Hawaii Marijuana Task Force recommendations update

Medical marijuana production centers and dispensaries could become part of the Hawaii landscape as soon as 2017, under recommendations a task force is sending to the state Legislature.

The Medical Marijuana Dispensary Task Force wrapped up its work Tuesday with a list of recommendations, said Rep. Della Au Belatti, an Oahu Democrat and chairwoman of the House Health Committee, who has been overseeing the task force.

Au Belatti said she’s working on a bill for the House to consider when the Legislature convenes Jan. 21 for its regular session.

“The recommendations are really just a starting point,” she said. “Some of the recommendations will be taken up and some of them won’t.”

The recommendations have not yet been finalized into a formal report, so they are not yet available on the task force’s website. Among the recommendations, based on Au Belatti’s notes:

• The Department of Health shall determine the number of dispensary licenses based on a guideline of 1 for every 500 patients, adjusted annually, based on the patients’ residency. There shall be at least one dispensary in each county.

The fee for an application for a license to operate a dispensary shall be $20,000, with $18,000 refunded to unsuccessful applicants. Annual renewal licensing fees for dispensaries shall be $30,000.

• The Department of Health may begin offering licenses for dispensaries and producers on Jan. 1, 2017, and dispensaries may begin operations on July 1, 2017. The department shall offer no fewer than 26 licenses by Jan. 1, 2019.

• In the event that an island or a county in the state lacks a single licensed dispensary by July 1, 2017, a dispensary that is licensed and established on another island or in another county may petition the Department of Health to allow an owner or employee to deliver medical marijuana products to a qualified patient or caregiver of the island or county that lacks a dispensary.

• The Department of Health shall determine the number of medical marijuana production center licenses to issue based on a ratio that producers will have up to 1,000 plants at any one time.

The fee for an application for a license to produce medical marijuana up to 500 plants shall be $2,000, with $1,000 refunded to unsuccessful applicants. The fee for an application for a license to produce medical marijuana between 501 plants and up to 1,000 plants shall be $4,000, with $2,000 refunded to unsuccessful applicants.

• Beginning Jan. 1, 2017, the Department of Health may offer a minimum of 30 producer licenses.

• Medical marijuana production centers may distribute only to licensed dispensaries or other production centers. The Legislature shall preserve the right of qualifying patients to continue to cultivate their own medication if they wish to do so.

• Producers and dispensaries shall be permitted to transport medical marijuana within Hawaii and between the Hawaiian islands in accordance with security requirements to be established by the Department of Health.

• Dispensaries, producers and manufacturers shall comply with County zoning ordinances, provided that counties cannot enact zoning laws that target or discriminate against dispensaries or producers.

• No dispensary or producer shall be located within 500 feet of public and private schools.
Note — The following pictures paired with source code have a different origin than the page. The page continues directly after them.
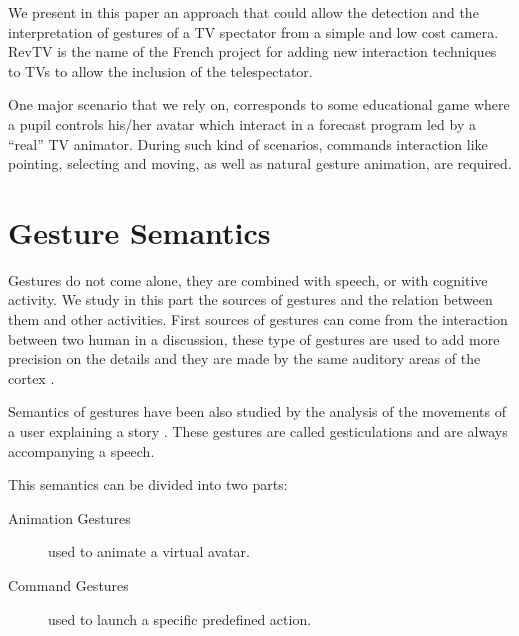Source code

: \documentclass{llncs}
\newcommand\ignore[1]{}
\begin{document}
We present in this paper an approach that could allow the detection and the
interpretation of gestures of a TV spectator from a simple and low cost camera. 
RevTV is the name of the French project for adding new interaction techniques
to TVs to allow the inclusion of the telespectator.

One major scenario that we rely on, corresponds to some educational game where a pupil
controls his/her avatar which interact in a forecast program led by a ``real'' TV animator.
During such kind of scenarios, commands interaction
like pointing, selecting and moving, as well as natural gesture animation, are required.

\ignore{
Its major scenario which we rely on, corresponds to educational games where a
pupil controls his/her avatar in a program led by a ``real'' TV animator.
This kind of scenarios needs to be able to manage commands interaction
like pointing, selecting and moving as well as natural gesture animation.
}

\section{Gesture Semantics}
Gestures do not come alone, they are combined with speech, or with cognitive
activity. We study in this part the sources of gestures and the relation between
them and other activities.
First sources of gestures can come from the interaction between two human in a
discussion, these type of gestures are used to add more precision on the details
and they are made by the same auditory areas of the cortex \cite{SymbolicGest}.

Semantics of gestures have been also studied by the analysis of the movements of
a user explaining a story \cite{gestureThought}.
These gestures are called gesticulations and are always accompanying a speech. 

This semantics can be divided into two parts:
\begin{description}
 \item[Animation Gestures] used to animate a virtual avatar.
 \item[Command Gestures] used to launch a specific predefined action.
\end{description}
\end{document}
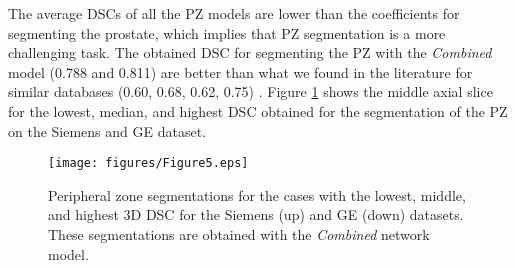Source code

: The average DSCs of all the PZ models are lower than the coefficients for segmenting the prostate, which implies that PZ segmentation is a more challenging task. The obtained DSC for segmenting the PZ with the \emph{Combined} model (0.788 and 0.811) are better than what we found in the literature for similar databases (0.60, 0.68, 0.62, 0.75) \cite{mooij_automatic_2018,toth_simultaneous_2013, chilali_gland_2016, hutchison_pattern_2012}. Figure \ref{fig:ressegpz} shows the middle axial slice for the lowest, median, and highest DSC obtained for the segmentation of the PZ on the Siemens and GE dataset. 
\begin{figure}[h]
    \centering
    \texttt{[image: figures/Figure5.eps]}
    \caption{Peripheral zone segmentations for the cases with the lowest, middle, and highest 3D DSC for the Siemens (up) and GE (down) datasets. These segmentations are obtained with the \emph{Combined} network model.  }
    \label{fig:ressegpz}
\end{figure} 




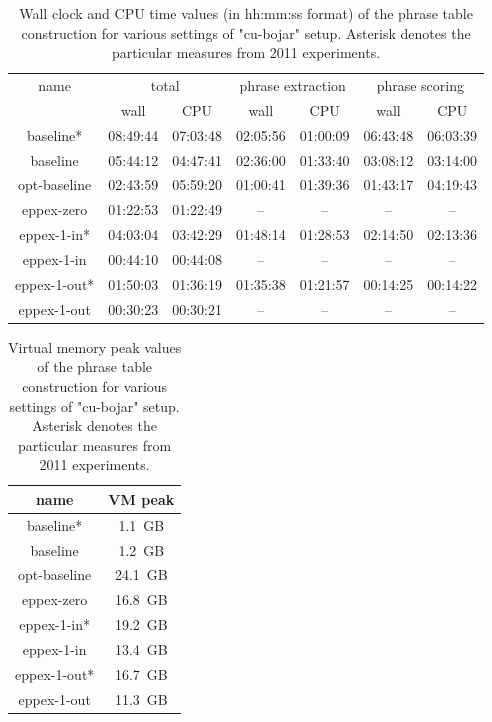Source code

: \begin{table}[ht]
\centering
\begin{tabular}{ | c | c c | c c | c c | }
\hline
name & \multicolumn{2}{|c|}{total} & \multicolumn{2}{|c|}{phrase extraction} & \multicolumn{2}{|c|}{phrase scoring} \\
 & wall & CPU & wall & CPU & wall & CPU \\
\hline
\hline
baseline*    & 08:49:44 & 07:03:48 & 02:05:56 & 01:00:09 & 06:43:48 & 06:03:39 \\
baseline     & 05:44:12 & 04:47:41 & 02:36:00 & 01:33:40 & 03:08:12 & 03:14:00 \\
opt-baseline & 02:43:59 & 05:59:20 & 01:00:41 & 01:39:36 & 01:43:17 & 04:19:43 \\ %
eppex-zero   & 01:22:53 & 01:22:49 & -- & -- & -- & -- \\
\hline
eppex-1-in*  & 04:03:04 & 03:42:29 & 01:48:14 & 01:28:53 & 02:14:50 & 02:13:36 \\
eppex-1-in   & 00:44:10 & 00:44:08 & -- & -- & -- & -- \\
\hline
eppex-1-out* & 01:50:03 & 01:36:19 & 01:35:38 & 01:21:57 & 00:14:25 & 00:14:22 \\
eppex-1-out  & 00:30:23 & 00:30:21 & -- & -- & -- & -- \\
\hline
\end{tabular}
\caption{\label{cu-bojar-time-benchmarks}Wall clock and CPU time values
(in hh:mm:ss format) of the phrase table construction for various settings
of "cu-bojar" setup. Asterisk denotes the particular measures from 2011
experiments.}
\end{table}

\begin{table}[ht]
\centering
\begin{tabular}{ | c | c | }
\hline
name & VM peak \\
\hline
\hline
baseline*    & 1.1~GB \\
baseline     & 1.2~GB \\
opt-baseline & 24.1~GB \\ %
eppex-zero   & 16.8~GB \\
\hline
eppex-1-in*  & 19.2~GB \\
eppex-1-in   & 13.4~GB \\
\hline
eppex-1-out* & 16.7~GB \\
eppex-1-out  & 11.3~GB \\
\hline
\end{tabular}
\caption{\label{cu-bojar-vm-peak-benchmarks}Virtual memory peak values
of the phrase table construction for various settings of "cu-bojar" setup.
Asterisk denotes the particular measures from 2011 experiments.}
\end{table}
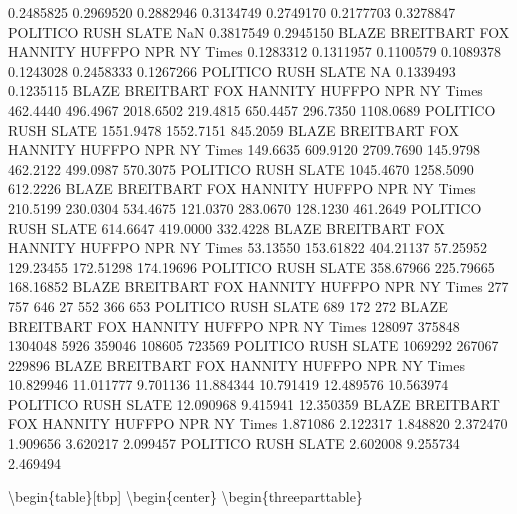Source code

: \documentclass[english,,man]{apa6}
\begin{document}
0.2485825 0.2969520 0.2882946 0.3134749 0.2749170 0.2177703 0.3278847
POLITICO RUSH SLATE
NaN 0.3817549 0.2945150
BLAZE BREITBART FOX HANNITY HUFFPO NPR NY Times
0.1283312 0.1311957 0.1100579 0.1089378 0.1243028 0.2458333 0.1267266
POLITICO RUSH SLATE
NA 0.1339493 0.1235115
BLAZE BREITBART FOX HANNITY HUFFPO NPR NY Times
462.4440 496.4967 2018.6502 219.4815 650.4457 296.7350 1108.0689
POLITICO RUSH SLATE
1551.9478 1552.7151 845.2059
BLAZE BREITBART FOX HANNITY HUFFPO NPR NY Times
149.6635 609.9120 2709.7690 145.9798 462.2122 499.0987 570.3075
POLITICO RUSH SLATE
1045.4670 1258.5090 612.2226
BLAZE BREITBART FOX HANNITY HUFFPO NPR NY Times
210.5199 230.0304 534.4675 121.0370 283.0670 128.1230 461.2649
POLITICO RUSH SLATE
614.6647 419.0000 332.4228
BLAZE BREITBART FOX HANNITY HUFFPO NPR NY Times
53.13550 153.61822 404.21137 57.25952 129.23455 172.51298 174.19696
POLITICO RUSH SLATE
358.67966 225.79665 168.16852
BLAZE BREITBART FOX HANNITY HUFFPO NPR NY Times
277 757 646 27 552 366 653
POLITICO RUSH SLATE
689 172 272
BLAZE BREITBART FOX HANNITY HUFFPO NPR NY Times
128097 375848 1304048 5926 359046 108605 723569
POLITICO RUSH SLATE
1069292 267067 229896
BLAZE BREITBART FOX HANNITY HUFFPO NPR NY Times
10.829946 11.011777 9.701136 11.884344 10.791419 12.489576 10.563974
POLITICO RUSH SLATE
12.090968 9.415941 12.350359
BLAZE BREITBART FOX HANNITY HUFFPO NPR NY Times
1.871086 2.122317 1.848820 2.372470 1.909656 3.620217 2.099457
POLITICO RUSH SLATE
2.602008 9.255734 2.469494

\textbackslash{}begin\{table\}{[}tbp{]}
\textbackslash{}begin\{center\}
\textbackslash{}begin\{threeparttable\}

\caption{\label{tab:exp2sourcedescriptiveskav}}
\end{document}
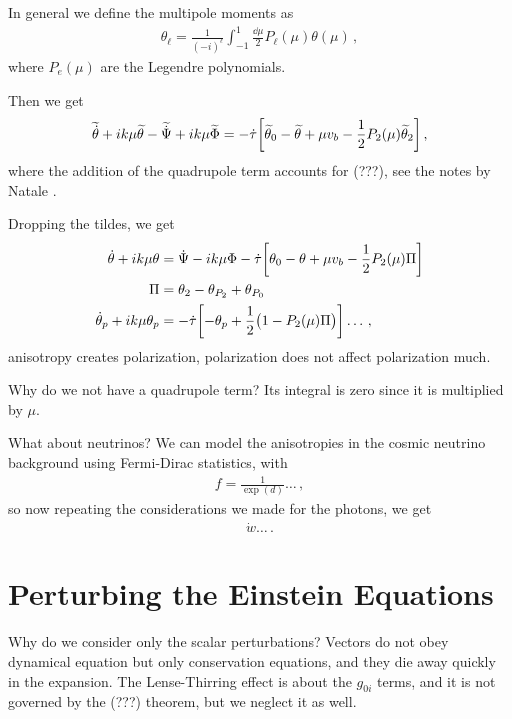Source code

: \documentclass[main.tex]{subfiles}
\begin{document}
In general we define the multipole moments as 
%
\begin{align}
\theta_{\ell} = \frac{1}{(-i)^{\ell}} \int_{-1}^{1} \frac{ \dd{\mu }}{2} P_\ell (\mu ) \theta(\mu )
\,,
\end{align}
%
where \(P_e (\mu )\) are the Legendre polynomials. 

Then we get 
%
\begin{align}
\widetilde{\dot{\theta}} + ik \mu \widetilde{\theta} - \widetilde{\dot{\Psi}}
+ ik \mu \widetilde{\Phi} =
-\dot{\tau} \qty[\widetilde{\theta}_{0} - \widetilde{\theta} 
+ \mu v_b - \frac{1}{2} P_2 (\mu ) \widetilde{\theta}_{2}] 
\,,
\end{align}
%
where the addition of the quadrupole term accounts for (???), see the notes by Natale \cite[]{nataleNoteCorsoDi2017}. 

Dropping the tildes, we get 
%
\begin{subequations}
\begin{align}
\dot{\theta} + ik \mu \theta &= \dot{\Psi} - ik \mu \Phi - \dot{\tau} \qty[\theta_0 - \theta + \mu v_b - \frac{1}{2} P_2 (\mu ) \Pi ]  \\
\Pi &= \theta_2 - \theta_{P_2 } + \theta_{P_0 }  \\
\dot{\theta}_{p} + i k \mu \theta_{p} &= - \dot{\tau} \qty[- \theta_{p} + \frac{1}{2} \qty(1 - P_2 (\mu ) \Pi )] \dots
\,,
\end{align}
\end{subequations}
%
anisotropy creates polarization, polarization does not affect polarization much. 

Why do we not have a quadrupole term? Its integral is zero since it is multiplied by \(\mu \). 

What about neutrinos? 
We can model the anisotropies in the cosmic neutrino background using Fermi-Dirac statistics, with 
%
\begin{align}
f = \frac{1}{\exp(d)} \dots
\,,
\end{align}
%
so now repeating the considerations we made for the photons, we get 
%
\begin{align}
\dot{w} \dots
\,.
\end{align}

\section{Perturbing the Einstein Equations}

Why do we consider only the scalar perturbations? Vectors do not obey dynamical equation but only conservation equations, and they die away quickly in the expansion. 
The Lense-Thirring effect is about the \(g_{0i}\) terms, and it is not governed by the (???) theorem, but we neglect it as well. 
\end{document}

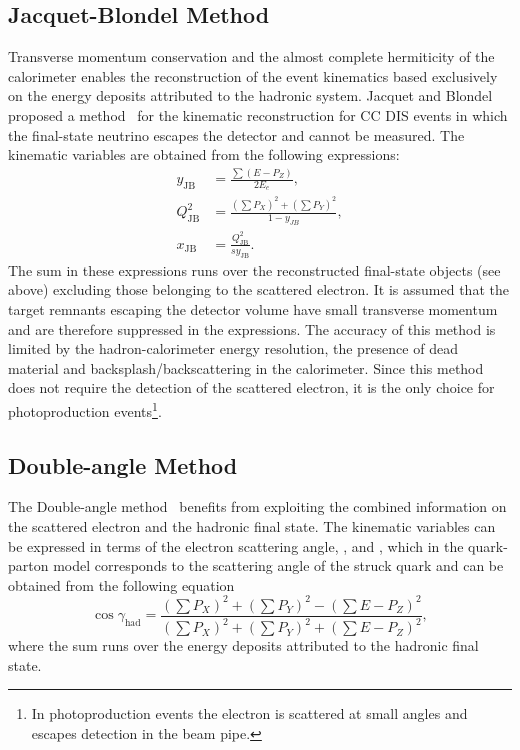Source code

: \subsection{Jacquet-Blondel Method}
\label{subsec:jb}
Transverse momentum conservation and the almost complete hermiticity of the \zeus calorimeter enables the reconstruction of the event kinematics based exclusively on the energy deposits attributed to the hadronic system. Jacquet and Blondel proposed a method~\cite{proc:epfacility:1979:391} for the kinematic reconstruction for CC DIS events in which the final-state neutrino escapes the detector and cannot be measured. The kinematic variables are obtained from the following expressions:
\begin{align}
	y_\text{JB}      &= \frac{\sum{ \left( E - P_{Z} \right) }}{2E_e},			\label{eq:ybj} \\
	Q^2_\text{JB} &= \frac{ \left( \sum{P_{X}} \right)^2 + \left( \sum{P_{Y}} \right)^2 }{1-y_{JB}},			\label{eq:q2jb}							\\
	x_\text{JB}      &= \frac{Q^2_\text{JB}}{s y_\text{JB}}.			\label{eq:xjb}
\end{align}
The sum in these expressions runs over the reconstructed final-state objects (see above) excluding those belonging to the scattered electron. It is assumed that the target remnants escaping the detector volume have small transverse momentum and are therefore suppressed in the expressions. The accuracy of this method is limited by the hadron-calorimeter energy resolution, the presence of dead material and backsplash/backscattering in the calorimeter. Since this method does not require the detection of the scattered electron, it is the only choice for photoproduction events\footnote{In photoproduction events the electron is scattered at small angles and escapes detection in the beam pipe.}.
\subsection{Double-angle Method}
\label{subsec:da}
The Double-angle method~\cite{proc:hera:1991:23} benefits from exploiting the combined information on the scattered electron and the hadronic final state. The kinematic variables can be expressed in terms of the electron scattering angle, \thetae, and \gamha, which in the quark-parton model corresponds to the scattering angle of the struck quark and can be obtained from the following equation
\begin{equation}
\cos \gamma_{\text{had}} = \frac{ \left( \sum{P_{X}} \right)^2 + \left( \sum{P_{Y}} \right)^2 - (\sum{E - P_{Z}})^2 }{\left( \sum{P_{X}} \right)^2 + \left( \sum{P_{Y}} \right)^2 + (\sum{E - P_{Z}})^2},
\label{eq:cosgam}
\end{equation}
where the sum runs over the energy deposits attributed to the hadronic final state.

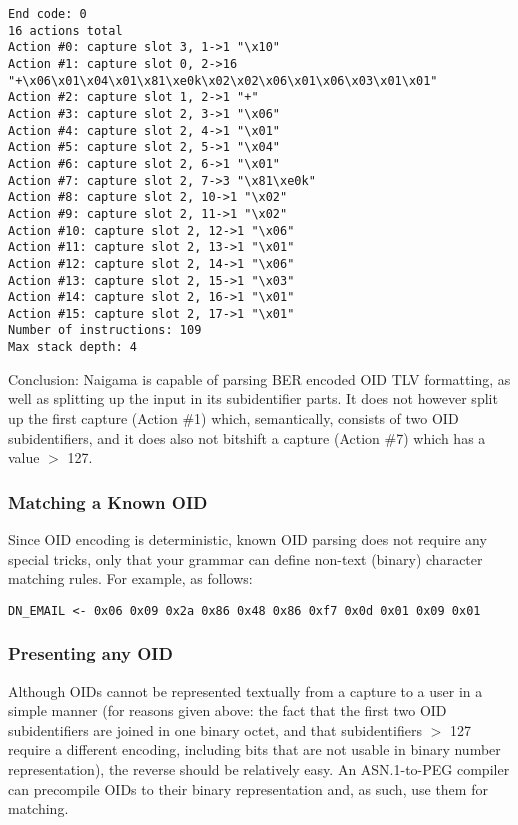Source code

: \begin{changemargin}{-60mm}{0mm} 
\begin{myquote}
\begin{verbatim}
End code: 0
16 actions total
Action #0: capture slot 3, 1->1 "\x10"
Action #1: capture slot 0, 2->16 
"+\x06\x01\x04\x01\x81\xe0k\x02\x02\x06\x01\x06\x03\x01\x01"
Action #2: capture slot 1, 2->1 "+"
Action #3: capture slot 2, 3->1 "\x06"
Action #4: capture slot 2, 4->1 "\x01"
Action #5: capture slot 2, 5->1 "\x04"
Action #6: capture slot 2, 6->1 "\x01"
Action #7: capture slot 2, 7->3 "\x81\xe0k"
Action #8: capture slot 2, 10->1 "\x02"
Action #9: capture slot 2, 11->1 "\x02"
Action #10: capture slot 2, 12->1 "\x06"
Action #11: capture slot 2, 13->1 "\x01"
Action #12: capture slot 2, 14->1 "\x06"
Action #13: capture slot 2, 15->1 "\x03"
Action #14: capture slot 2, 16->1 "\x01"
Action #15: capture slot 2, 17->1 "\x01"
Number of instructions: 109
Max stack depth: 4
\end{verbatim}
\end{myquote}
\end{changemargin}

Conclusion: Naigama is capable of parsing BER encoded OID TLV formatting, 
as well as splitting up the input in its subidentifier parts. It does not 
however split up the first capture (Action \#1) which, semantically, 
consists of two OID subidentifiers, and it does also not bitshift a 
capture (Action \#7) which has a value $>$ 127.

\subsubsection{Matching a Known OID}
\label{sec:work:oids:known}

Since OID encoding is deterministic, known OID parsing does not require 
any special tricks, only that your grammar can define non-text (binary) 
character matching rules. For example, as follows:

\begin{changemargin}{-60mm}{0mm}
\begin{myquote}
\begin{verbatim}
DN_EMAIL <- 0x06 0x09 0x2a 0x86 0x48 0x86 0xf7 0x0d 0x01 0x09 0x01
\end{verbatim}
\end{myquote}
\end{changemargin}

\subsubsection{Presenting any OID}
Although OIDs cannot be represented textually from a capture to a user in 
a simple manner (for reasons given above: the fact that the first two OID 
subidentifiers are joined in one binary octet, and that subidentifiers $>$ 
127 require a different encoding, including bits that are not usable in 
binary number representation), the reverse should be relatively easy. An 
ASN.1-to-PEG compiler can precompile OIDs to their binary representation 
and, as such, use them for matching.

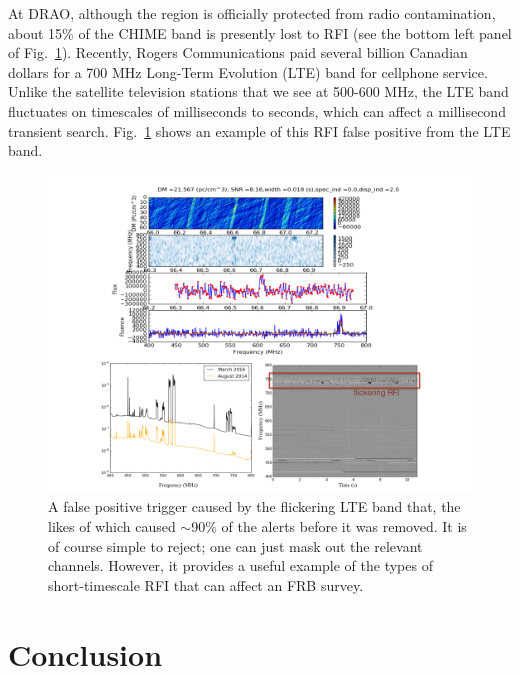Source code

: At DRAO, although the region is officially 
protected from radio contamination, about 15$\%$ of the CHIME
band is presently lost to RFI (see the bottom left 
panel of Fig.~\ref{fig-lte_trigger}). Recently, Rogers Communications 
paid several billion Canadian dollars for a 700 MHz 
Long-Term Evolution (LTE) band for cellphone service.
Unlike the satellite television 
stations that we see at 500-600 MHz, the LTE band 
fluctuates on timescales of milliseconds to seconds, which can affect 
a millisecond transient search. Fig.~\ref{fig-lte_trigger} shows 
an example of this RFI false positive from the LTE band. 

\begin{figure}[!h]
\label{fig-lte_trigger}
\begin{center}
\includegraphics[trim={0in 0in 0in 0in}, scale=0.5]
{./figures/beamforming/lte_trigger.png}
\vspace{0.0cm}
\caption[abc]{A false positive trigger caused by the flickering 
LTE band that, the likes of which 
caused $\sim$90$\%$ of the alerts before it was removed.
It is of course simple to reject; one can just mask 
out the relevant channels.
However, it provides a useful example of the types of 
short-timescale RFI that can affect an FRB survey.}
\end{center}
\end{figure}



\section{Conclusion}
\label{sec:conclusion}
• Sales of medical marijuana shall be subject to the Hawaii General Excise Tax.

The Legislature will be asked to appropriate $510,000 from the general fund for each of the next two years to set up the program, to be reimbursed from application and license fees. The Department of Health would create five positions to help implement the program.

Hawaii’s law allowing doctors to prescribe marijuana for certain conditions was signed by former Gov. Ben Cayetano in 2000. Marijuana can be prescribed for these conditions: cancer, glaucoma, HIV/AIDS, cachexia or wasting syndrome, severe pain, severe nausea, seizures, including those characteristic of epilepsy, severe and persistent muscle spasms, including those characteristic of multiple sclerosis or Crohn’s disease and any other medical condition approved by the state Department of Health.